German Lessons: You’re allowed to be sick

Posted on 07.03.2012


Something I’ve been paying a lot of attention to lately over here is the way we handle being sick and what we do about work when we ARE sick.

While I don’t know how it is for everyone else in the US, save for a few accounts I’ve heard from friends, I can relate how my sickness issues played out.

At my last job, a person was only given 3 or 5 sick days per year, and then their vacation time (after 3 years, I only got 2 weeks of vacation. Not 14 days, 10). There was always the short- or long-term disability option, but I’ve only recently known one person who’s used it.

Sick days didn’t always require a doctor’s note, but if my office didn’t believe someone, they asked for one, and it was also required AFTER you went over your year’s worth of sick days. If you used too many, it might come out of your vacation time.

At the job before that, I was a contracted employee. So I could be sick whenever I wanted to be, but I wasn’t going to get paid to not be at work.

On top of all of this, there was the bs one got for being sick. Most of the time, we were made to feel bad for not going in to work if we couldn’t walk or drive our cars. And when I relapsed for the first and second times, I distinctly got the impression that some of my coworkers didn’t believe I was that bad, and wondered why I couldn’t come in anyway and be generally ineffective.

Then there were my friends who got pregnant: most often the easiest option was to just quit their jobs, or else they’d have to deal with endless phone calls and emails during maternity leave, along with ‘when are you coming back’ discussions every week, as if they were able to leave a newborn so soon. A few of my friends were just pushed out of their jobs, while others had to keep working from home.

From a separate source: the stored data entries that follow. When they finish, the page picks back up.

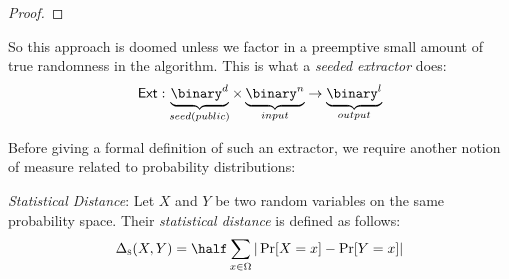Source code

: \begin{proof}

\end{proof}

So this approach is doomed unless we factor in a preemptive small amount of true randomness in the algorithm. This is what a \emph{seeded extractor} does:
\[
    \ext: \underbrace{\binary^d}_{seed(public)}\times \underbrace{\binary^n}_{input} \to \underbrace{\binary^l}_{output}
\]

Before giving a formal definition of such an extractor, we require another notion of measure related to probability distributions:

\begin{definition} \emph{Statistical Distance}:
    Let $X$ and $Y$ be two random variables on the same probability space. Their \emph{statistical distance} is defined as follows:
    \[
        \statdist(X, Y) = \half\sum_{x \in \Omega}|\Pr[X = x] - \Pr[Y = x]|
    \]

\end{definition}

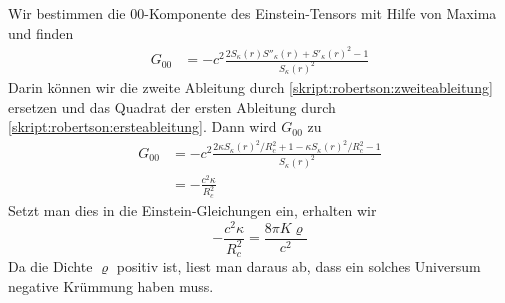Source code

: Wir bestimmen die $00$-Komponente des Einstein-Tensors mit Hilfe
von Maxima und finden
\begin{align*}
G_{00}
&=
-c^2\frac{ 2S_\kappa(r)S''_\kappa(r) + S'_\kappa(r)^2-1 }{S_\kappa(r)^2}
\end{align*}
Darin können wir die zweite Ableitung durch
\eqref{skript:robertson:zweiteableitung}
ersetzen und das Quadrat der ersten Ableitung durch
\eqref{skript:robertson:ersteableitung}.
Dann wird $G_{00}$ zu
\begin{align*}
G_{00}
&=
-c^2\frac{2\kappa S_\kappa(r)^2/R_c^2 + 1-\kappa S_\kappa(r)^2/R_c^2-1 }{S_\kappa(r)^2}
\\
&=
-\frac{c^2\kappa}{R_c^2}
\end{align*}
Setzt man dies in die Einstein-Gleichungen ein, erhalten wir
\begin{equation}
-\frac{c^2\kappa}{R_c^2}=\frac{8\pi K\varrho}{c^2}
\end{equation}
Da die Dichte $\varrho$ positiv ist, liest man daraus ab, dass ein solches
Universum negative Krümmung haben muss.

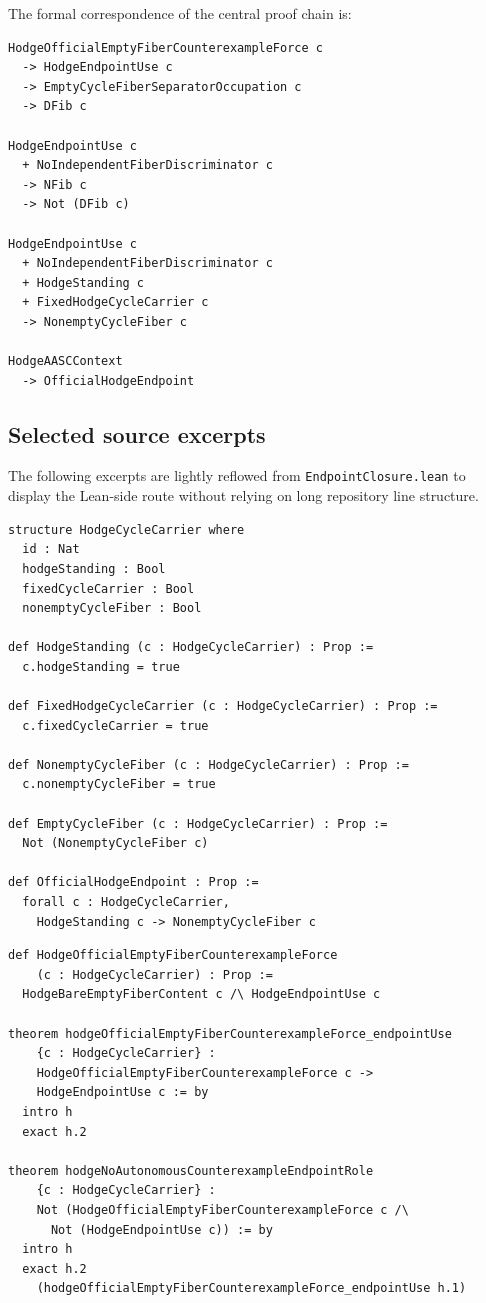 \documentclass[11pt]{article}
\begin{document}
The formal correspondence of the central proof chain is:
\begin{verbatim}
HodgeOfficialEmptyFiberCounterexampleForce c
  -> HodgeEndpointUse c
  -> EmptyCycleFiberSeparatorOccupation c
  -> DFib c

HodgeEndpointUse c
  + NoIndependentFiberDiscriminator c
  -> NFib c
  -> Not (DFib c)

HodgeEndpointUse c
  + NoIndependentFiberDiscriminator c
  + HodgeStanding c
  + FixedHodgeCycleCarrier c
  -> NonemptyCycleFiber c

HodgeAASCContext
  -> OfficialHodgeEndpoint
\end{verbatim}

\subsection{Selected source excerpts}

The following excerpts are lightly reflowed from \texttt{EndpointClosure.lean} to display the Lean-side route without relying on long repository line structure.

\begin{verbatim}
structure HodgeCycleCarrier where
  id : Nat
  hodgeStanding : Bool
  fixedCycleCarrier : Bool
  nonemptyCycleFiber : Bool

def HodgeStanding (c : HodgeCycleCarrier) : Prop :=
  c.hodgeStanding = true

def FixedHodgeCycleCarrier (c : HodgeCycleCarrier) : Prop :=
  c.fixedCycleCarrier = true

def NonemptyCycleFiber (c : HodgeCycleCarrier) : Prop :=
  c.nonemptyCycleFiber = true

def EmptyCycleFiber (c : HodgeCycleCarrier) : Prop :=
  Not (NonemptyCycleFiber c)

def OfficialHodgeEndpoint : Prop :=
  forall c : HodgeCycleCarrier,
    HodgeStanding c -> NonemptyCycleFiber c
\end{verbatim}

\begin{verbatim}
def HodgeOfficialEmptyFiberCounterexampleForce
    (c : HodgeCycleCarrier) : Prop :=
  HodgeBareEmptyFiberContent c /\ HodgeEndpointUse c

theorem hodgeOfficialEmptyFiberCounterexampleForce_endpointUse
    {c : HodgeCycleCarrier} :
    HodgeOfficialEmptyFiberCounterexampleForce c ->
    HodgeEndpointUse c := by
  intro h
  exact h.2

theorem hodgeNoAutonomousCounterexampleEndpointRole
    {c : HodgeCycleCarrier} :
    Not (HodgeOfficialEmptyFiberCounterexampleForce c /\
      Not (HodgeEndpointUse c)) := by
  intro h
  exact h.2
    (hodgeOfficialEmptyFiberCounterexampleForce_endpointUse h.1)
\end{verbatim}
\end{document}
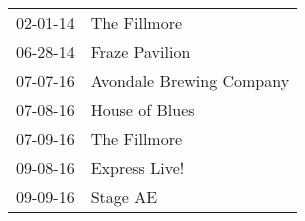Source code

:\begin{supertabular}{p{0.07\textwidth}p{0.23\textwidth}}
 02-01-14 &              The Fillmore \\
 06-28-14 &            Fraze Pavilion \\
 07-07-16 &  Avondale Brewing Company \\
 07-08-16 &            House of Blues \\
 07-09-16 &              The Fillmore \\
 09-08-16 &             Express Live! \\
 09-09-16 &                  Stage AE \\
\end{supertabular}
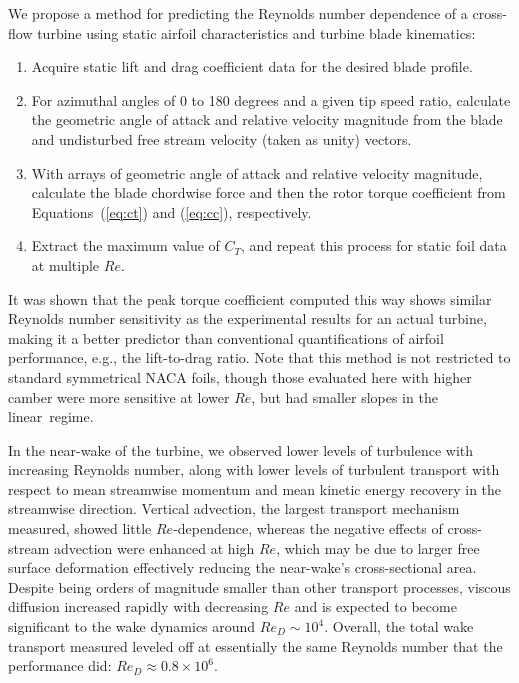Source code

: We propose a method for predicting the Reynolds number dependence of a cross-flow
turbine using static airfoil characteristics and turbine blade kinematics:
\begin{enumerate}
    \item Acquire static lift and drag coefficient data for the desired blade
    profile.
    
    \item For azimuthal angles of 0 to 180 degrees and a given tip speed ratio,
    calculate the geometric angle of attack and relative velocity magnitude from
    the blade and undisturbed free stream velocity (taken as unity) vectors.
    
    \item With arrays of geometric angle of attack and relative velocity
    magnitude, calculate the blade chordwise force and then the rotor torque
    coefficient from Equations~(\ref{eq:ct}) and (\ref{eq:cc}), respectively.
    
    \item Extract the maximum value of $C_T$, and repeat this process for static
    foil data at multiple $Re$.
\end{enumerate}

It was shown that the peak torque coefficient computed this way shows similar
Reynolds number sensitivity as the experimental results for an actual turbine,
making it a better predictor than conventional quantifications of airfoil
performance, e.g., the lift-to-drag ratio. Note that this method is not
restricted to standard symmetrical NACA foils, though those evaluated here with
higher camber were more sensitive at lower $Re$, but had smaller slopes in the
linear~regime.

In the near-wake of the turbine, we observed lower levels of turbulence with
increasing Reynolds number, along with lower levels of turbulent transport with
respect to mean streamwise momentum and mean kinetic energy recovery in the
streamwise direction. Vertical advection, the largest transport mechanism
measured, showed little $Re$-dependence, whereas the negative effects of
cross-stream advection were enhanced at high $Re$, which may be due to larger
free surface deformation effectively reducing the near-wake's cross-sectional
area. Despite being orders of magnitude smaller than other transport processes,
viscous diffusion increased rapidly with decreasing $Re$ and is expected to
become significant to the wake dynamics around $Re_D \sim 10^4$. Overall, the
total wake transport measured leveled off at essentially the same Reynolds
number that the performance did: $Re_D \approx 0.8 \times 10^6$.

It’s really hard to get sick in these kinds of conditions.

So imagine my surprise at the way the Germans treat sick days. If you’re sick, they want you to stay home. If it’s more than one day, they’d like to see a doctor’s note. They won’t take your vacation time away (which starts at a minimum of 22 days per year) if you’re sick. They won’t (often) bother you at home when you’re sick.

When you have a baby, there is a state-mandated 2-3 years of what’s called ‘Kinderzeit’ (child time) that you can take off from work and still receive pay from your job in order to raise your child. If the father is interested, he can split the time with you from his job and you can BOTH take the time off, or save it for later. Amazing? You can’t get fired for being pregnant or having a baby.

Talk about relaxed. The only pressure I’ve ever felt from anybody at my current job was from my American boss, who no doubt still has that ‘work even when under the weather’ attitude. I’m learning to be a German and enjoy all of the time that’s allowed. I’m also learning how to say ‘no’ more. To everything.

Add this to the social (mostly free) healthcare, shorter workdays and longer vacation time, and it really does seem like some odd kind of Utopia. At the very least, if feels like ‘opposite land’. Something is being done right and I’m ok with it.